Euripides's masterpiece The Bacchae won a posthumous first-place prize for the author when it originally premiered at the City Dionysia in 405 BCE. However, it was not generally performed after the collapse of the classical world. In fact, the play's premiere in English did not occur until 1908, when the role of the great god Dionysus was played by none other than the actress Lillah McCarthy.
David Bullen has an excellent article on this production in the most recent issue of Theatre Notebook. Originally, Dionysus would have been played by a man, of course, given the conventions of Greek drama, and throughout the twentieth century, the part has almost always been cast as male. However, Bullen puts McCarthy's portrayal in the context of nineteenth-century actresses like Elizabeth Vestris who expanded the repertoire of female performers by taking on traditionally male roles.
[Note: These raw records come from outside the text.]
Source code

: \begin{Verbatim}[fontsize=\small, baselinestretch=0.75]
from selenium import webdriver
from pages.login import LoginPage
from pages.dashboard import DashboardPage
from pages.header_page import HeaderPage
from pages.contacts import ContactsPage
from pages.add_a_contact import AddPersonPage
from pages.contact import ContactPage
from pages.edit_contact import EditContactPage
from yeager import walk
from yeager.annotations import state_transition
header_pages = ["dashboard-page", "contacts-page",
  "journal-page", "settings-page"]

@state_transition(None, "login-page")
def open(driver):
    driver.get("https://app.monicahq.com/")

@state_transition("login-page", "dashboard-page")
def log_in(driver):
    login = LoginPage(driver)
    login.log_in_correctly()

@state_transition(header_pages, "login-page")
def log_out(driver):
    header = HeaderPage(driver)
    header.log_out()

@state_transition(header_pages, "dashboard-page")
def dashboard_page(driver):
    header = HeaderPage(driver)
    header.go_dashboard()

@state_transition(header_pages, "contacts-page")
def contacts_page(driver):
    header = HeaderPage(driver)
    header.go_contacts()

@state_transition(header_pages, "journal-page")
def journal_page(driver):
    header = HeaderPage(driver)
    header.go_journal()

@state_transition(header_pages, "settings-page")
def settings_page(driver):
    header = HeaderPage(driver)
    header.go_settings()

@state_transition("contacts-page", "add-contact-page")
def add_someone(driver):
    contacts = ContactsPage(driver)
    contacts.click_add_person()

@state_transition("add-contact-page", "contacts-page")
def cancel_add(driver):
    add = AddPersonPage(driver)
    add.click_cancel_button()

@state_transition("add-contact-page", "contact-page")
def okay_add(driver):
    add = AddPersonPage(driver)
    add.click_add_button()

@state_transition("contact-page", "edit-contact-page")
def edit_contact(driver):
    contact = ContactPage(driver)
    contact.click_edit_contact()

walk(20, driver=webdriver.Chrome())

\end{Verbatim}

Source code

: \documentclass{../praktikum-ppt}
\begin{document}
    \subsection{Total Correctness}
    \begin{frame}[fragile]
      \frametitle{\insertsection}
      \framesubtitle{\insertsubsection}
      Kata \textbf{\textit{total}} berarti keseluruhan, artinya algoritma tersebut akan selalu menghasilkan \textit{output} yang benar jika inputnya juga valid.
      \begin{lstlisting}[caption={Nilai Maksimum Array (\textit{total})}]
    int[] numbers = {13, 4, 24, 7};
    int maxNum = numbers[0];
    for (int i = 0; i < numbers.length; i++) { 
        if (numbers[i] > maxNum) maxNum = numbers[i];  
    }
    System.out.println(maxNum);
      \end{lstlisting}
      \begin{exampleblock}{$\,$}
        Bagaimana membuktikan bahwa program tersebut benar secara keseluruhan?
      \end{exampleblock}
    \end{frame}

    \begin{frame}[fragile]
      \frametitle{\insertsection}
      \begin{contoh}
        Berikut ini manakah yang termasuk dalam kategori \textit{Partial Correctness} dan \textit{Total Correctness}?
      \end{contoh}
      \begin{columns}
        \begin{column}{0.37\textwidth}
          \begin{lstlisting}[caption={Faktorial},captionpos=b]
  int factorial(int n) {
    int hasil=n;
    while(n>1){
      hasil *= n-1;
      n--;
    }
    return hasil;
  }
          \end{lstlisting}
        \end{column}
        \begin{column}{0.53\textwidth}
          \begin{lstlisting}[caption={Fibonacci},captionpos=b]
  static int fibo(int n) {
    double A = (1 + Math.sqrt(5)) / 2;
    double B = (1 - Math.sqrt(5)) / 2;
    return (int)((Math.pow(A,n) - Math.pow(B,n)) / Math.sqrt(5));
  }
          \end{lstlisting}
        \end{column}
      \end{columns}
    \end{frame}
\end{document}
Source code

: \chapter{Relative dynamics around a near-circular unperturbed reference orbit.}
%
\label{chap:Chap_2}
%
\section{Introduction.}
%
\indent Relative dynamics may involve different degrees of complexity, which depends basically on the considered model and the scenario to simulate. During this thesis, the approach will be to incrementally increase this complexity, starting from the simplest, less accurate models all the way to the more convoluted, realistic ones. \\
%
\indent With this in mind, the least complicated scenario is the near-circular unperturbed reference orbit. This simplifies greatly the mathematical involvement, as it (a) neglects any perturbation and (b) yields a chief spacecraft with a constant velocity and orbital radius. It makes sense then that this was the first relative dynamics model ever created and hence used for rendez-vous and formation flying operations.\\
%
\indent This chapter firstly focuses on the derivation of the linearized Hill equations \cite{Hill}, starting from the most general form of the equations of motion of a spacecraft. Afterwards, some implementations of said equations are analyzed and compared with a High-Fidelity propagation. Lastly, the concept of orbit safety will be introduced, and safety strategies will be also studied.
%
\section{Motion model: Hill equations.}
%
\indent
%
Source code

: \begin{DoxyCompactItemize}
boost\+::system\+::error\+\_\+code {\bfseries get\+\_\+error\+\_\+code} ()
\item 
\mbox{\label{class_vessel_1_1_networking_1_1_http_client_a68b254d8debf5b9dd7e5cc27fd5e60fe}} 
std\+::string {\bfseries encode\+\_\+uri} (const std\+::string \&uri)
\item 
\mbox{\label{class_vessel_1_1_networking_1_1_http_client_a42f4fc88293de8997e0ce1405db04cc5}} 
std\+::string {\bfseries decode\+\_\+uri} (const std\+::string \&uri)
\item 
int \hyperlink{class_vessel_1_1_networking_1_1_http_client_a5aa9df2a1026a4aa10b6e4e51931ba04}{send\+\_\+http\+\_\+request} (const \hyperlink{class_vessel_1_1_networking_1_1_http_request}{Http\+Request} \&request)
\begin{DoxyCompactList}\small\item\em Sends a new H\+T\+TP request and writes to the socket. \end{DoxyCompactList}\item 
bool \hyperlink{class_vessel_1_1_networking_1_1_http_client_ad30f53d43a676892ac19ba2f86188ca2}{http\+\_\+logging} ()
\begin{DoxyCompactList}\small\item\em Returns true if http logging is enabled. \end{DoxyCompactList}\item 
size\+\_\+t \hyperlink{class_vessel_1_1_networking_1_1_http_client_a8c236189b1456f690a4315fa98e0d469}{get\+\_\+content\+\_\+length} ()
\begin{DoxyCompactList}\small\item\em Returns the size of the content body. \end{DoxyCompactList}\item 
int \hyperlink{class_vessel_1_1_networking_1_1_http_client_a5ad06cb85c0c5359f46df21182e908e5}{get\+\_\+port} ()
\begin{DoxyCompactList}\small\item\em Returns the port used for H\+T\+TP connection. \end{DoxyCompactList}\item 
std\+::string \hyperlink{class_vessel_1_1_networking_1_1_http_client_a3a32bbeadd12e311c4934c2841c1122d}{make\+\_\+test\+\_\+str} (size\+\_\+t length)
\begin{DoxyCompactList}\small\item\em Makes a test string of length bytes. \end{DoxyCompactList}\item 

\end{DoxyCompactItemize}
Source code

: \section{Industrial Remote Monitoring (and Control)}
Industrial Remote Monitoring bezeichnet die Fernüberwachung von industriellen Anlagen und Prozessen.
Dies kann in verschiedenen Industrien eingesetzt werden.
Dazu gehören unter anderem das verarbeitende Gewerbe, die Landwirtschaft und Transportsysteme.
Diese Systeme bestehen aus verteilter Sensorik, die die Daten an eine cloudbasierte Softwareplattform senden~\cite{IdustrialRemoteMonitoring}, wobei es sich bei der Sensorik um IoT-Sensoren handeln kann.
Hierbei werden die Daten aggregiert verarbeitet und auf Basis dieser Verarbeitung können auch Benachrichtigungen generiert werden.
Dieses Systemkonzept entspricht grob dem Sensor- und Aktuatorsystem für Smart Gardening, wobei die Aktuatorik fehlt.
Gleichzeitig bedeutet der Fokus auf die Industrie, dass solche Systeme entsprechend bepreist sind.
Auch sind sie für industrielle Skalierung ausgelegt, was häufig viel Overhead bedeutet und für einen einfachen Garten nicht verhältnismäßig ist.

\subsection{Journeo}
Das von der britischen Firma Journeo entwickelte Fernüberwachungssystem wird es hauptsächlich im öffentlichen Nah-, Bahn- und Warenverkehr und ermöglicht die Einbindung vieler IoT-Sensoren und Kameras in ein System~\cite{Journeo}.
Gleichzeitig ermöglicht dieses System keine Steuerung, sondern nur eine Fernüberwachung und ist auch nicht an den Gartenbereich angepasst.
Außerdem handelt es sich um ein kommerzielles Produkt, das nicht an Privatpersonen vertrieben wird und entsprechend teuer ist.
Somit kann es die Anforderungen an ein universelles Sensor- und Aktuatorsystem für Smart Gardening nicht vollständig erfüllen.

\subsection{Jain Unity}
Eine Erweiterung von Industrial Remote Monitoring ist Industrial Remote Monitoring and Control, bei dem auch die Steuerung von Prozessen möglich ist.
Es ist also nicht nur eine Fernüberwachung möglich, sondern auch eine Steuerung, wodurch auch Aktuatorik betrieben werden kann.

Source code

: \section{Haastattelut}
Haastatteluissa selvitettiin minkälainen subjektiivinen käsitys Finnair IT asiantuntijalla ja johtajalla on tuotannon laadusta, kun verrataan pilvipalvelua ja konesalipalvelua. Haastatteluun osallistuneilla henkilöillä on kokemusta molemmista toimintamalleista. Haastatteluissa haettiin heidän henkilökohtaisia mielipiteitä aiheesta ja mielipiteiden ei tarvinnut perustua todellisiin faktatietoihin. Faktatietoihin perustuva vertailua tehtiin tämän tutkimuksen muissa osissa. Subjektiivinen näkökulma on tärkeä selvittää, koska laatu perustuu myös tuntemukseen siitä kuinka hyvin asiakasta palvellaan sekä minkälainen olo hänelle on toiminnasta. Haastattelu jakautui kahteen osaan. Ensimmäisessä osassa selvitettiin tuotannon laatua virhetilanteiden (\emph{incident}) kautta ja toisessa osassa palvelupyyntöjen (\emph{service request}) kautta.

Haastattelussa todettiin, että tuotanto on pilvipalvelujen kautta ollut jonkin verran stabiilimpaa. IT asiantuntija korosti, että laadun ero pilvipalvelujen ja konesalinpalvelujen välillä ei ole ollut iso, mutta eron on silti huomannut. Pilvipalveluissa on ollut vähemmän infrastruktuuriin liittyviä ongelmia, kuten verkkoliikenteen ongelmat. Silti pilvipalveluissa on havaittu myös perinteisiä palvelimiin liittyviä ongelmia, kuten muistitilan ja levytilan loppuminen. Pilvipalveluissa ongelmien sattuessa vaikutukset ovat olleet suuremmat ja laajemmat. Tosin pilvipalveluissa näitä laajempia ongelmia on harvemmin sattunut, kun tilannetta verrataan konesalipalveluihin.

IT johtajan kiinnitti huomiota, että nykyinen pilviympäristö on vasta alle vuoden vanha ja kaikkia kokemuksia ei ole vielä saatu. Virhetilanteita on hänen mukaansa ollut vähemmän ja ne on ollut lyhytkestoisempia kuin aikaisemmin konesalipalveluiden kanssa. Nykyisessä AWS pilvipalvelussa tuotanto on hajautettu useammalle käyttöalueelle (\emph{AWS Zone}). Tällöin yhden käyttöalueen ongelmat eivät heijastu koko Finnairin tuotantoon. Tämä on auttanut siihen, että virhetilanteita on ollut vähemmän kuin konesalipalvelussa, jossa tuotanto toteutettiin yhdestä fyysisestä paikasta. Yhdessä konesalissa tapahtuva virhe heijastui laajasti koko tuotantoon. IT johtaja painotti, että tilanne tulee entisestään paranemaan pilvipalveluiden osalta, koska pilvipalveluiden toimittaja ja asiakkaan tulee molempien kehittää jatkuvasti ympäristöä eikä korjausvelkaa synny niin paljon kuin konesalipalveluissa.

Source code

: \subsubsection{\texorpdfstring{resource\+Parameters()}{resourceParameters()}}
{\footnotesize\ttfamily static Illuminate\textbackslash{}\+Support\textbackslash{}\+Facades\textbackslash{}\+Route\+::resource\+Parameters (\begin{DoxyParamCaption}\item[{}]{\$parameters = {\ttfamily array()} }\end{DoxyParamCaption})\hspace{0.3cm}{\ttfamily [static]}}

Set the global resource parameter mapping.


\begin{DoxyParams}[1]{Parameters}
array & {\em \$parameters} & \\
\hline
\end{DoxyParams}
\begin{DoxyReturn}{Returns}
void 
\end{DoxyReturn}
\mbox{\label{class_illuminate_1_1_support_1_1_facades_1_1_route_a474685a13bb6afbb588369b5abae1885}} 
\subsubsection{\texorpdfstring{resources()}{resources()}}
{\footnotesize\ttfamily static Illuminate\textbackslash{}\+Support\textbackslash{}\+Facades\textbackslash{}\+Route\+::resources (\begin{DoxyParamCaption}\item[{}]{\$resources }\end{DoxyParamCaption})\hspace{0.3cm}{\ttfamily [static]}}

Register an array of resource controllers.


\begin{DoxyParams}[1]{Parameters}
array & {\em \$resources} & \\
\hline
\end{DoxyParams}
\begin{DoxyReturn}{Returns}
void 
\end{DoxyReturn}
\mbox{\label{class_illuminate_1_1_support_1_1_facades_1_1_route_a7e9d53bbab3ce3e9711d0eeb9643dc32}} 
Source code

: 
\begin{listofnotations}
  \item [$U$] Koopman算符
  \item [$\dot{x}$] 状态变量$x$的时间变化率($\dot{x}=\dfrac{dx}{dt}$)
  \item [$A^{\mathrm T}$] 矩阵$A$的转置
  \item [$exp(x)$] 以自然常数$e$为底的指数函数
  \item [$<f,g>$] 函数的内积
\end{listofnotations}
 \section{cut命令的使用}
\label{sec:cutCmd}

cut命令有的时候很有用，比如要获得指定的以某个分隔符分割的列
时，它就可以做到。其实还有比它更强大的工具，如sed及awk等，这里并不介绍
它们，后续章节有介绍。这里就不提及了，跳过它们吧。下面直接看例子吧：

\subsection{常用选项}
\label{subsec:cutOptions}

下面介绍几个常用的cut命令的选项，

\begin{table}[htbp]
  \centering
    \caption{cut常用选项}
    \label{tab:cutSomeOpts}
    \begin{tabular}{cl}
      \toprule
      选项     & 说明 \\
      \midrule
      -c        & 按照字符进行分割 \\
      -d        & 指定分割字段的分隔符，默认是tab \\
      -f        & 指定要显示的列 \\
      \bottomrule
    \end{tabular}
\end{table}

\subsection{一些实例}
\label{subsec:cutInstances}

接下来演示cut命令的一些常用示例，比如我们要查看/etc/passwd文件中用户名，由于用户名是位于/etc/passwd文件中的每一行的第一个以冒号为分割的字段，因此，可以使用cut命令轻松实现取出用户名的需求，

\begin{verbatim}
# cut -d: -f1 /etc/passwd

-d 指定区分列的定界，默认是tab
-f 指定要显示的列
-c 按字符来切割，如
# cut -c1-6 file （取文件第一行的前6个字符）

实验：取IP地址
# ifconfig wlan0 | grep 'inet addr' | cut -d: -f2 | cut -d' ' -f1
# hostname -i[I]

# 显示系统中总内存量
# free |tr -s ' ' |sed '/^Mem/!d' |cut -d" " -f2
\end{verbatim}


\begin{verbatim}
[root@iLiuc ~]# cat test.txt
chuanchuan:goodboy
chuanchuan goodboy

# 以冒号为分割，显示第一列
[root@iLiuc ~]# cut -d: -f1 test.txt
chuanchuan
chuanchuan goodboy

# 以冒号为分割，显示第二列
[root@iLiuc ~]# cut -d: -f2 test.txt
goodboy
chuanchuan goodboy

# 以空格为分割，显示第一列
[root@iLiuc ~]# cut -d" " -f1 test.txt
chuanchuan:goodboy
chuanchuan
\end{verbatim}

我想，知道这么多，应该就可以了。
The 1908 production lasted only two matinees, due to a dispute between translator Gilbert Murray and director William Poel, who was famous for his stagings of Elizabethan classics but appears to have been unsuited for a Greek revival. In spite of the fact that the chorus was supposed to consist of frantic maenads, Poel had the women speaking the chorus's lines stay virtually still for the entire play, while other dancers playing maenads danced in a small space at the center of the stage.
McCarthy herself complained about Poel cutting many of her lines and having her stand like "a statue in Ivory & Gold." This was quite a change for the vigorous actress who had originated the role of Ann Whitefield in Bernard Shaw's Man and Superman. The production was apparently so far away from the Dionysian passion Murray imagined that the translator withdrew his consent. McCarthy asked Murray for permission to re-stage the piece if she could find a new director, but alas, nothing came of those plans.
Bullen argues that the ill-fated production still had an effect on British drama, though, including influencing Shaw's Misalliance. Shaw originally crafted the part of Lina Szczepanowska in that play for McCarthy, though the part ultimately went to another performer. Lina literally descends from the heavens in Misalliance (albeit in an airplane rather than on a cloud of glory) and introduces a new Bacchic energy into the lives of a rather staid English family. As Bullen notes, the play is not an adaptation of The Bacchae, but it is certainly influenced by it.
Even more important to Bullen is the play's engagement with the women's suffrage movement, which was backed by many of the artists involved in the production, McCarthy included. Sometimes simply performing a role can be a political act, and the on-stage maenads in many ways reflected the frenzied protests of suffrage advocates off the stage.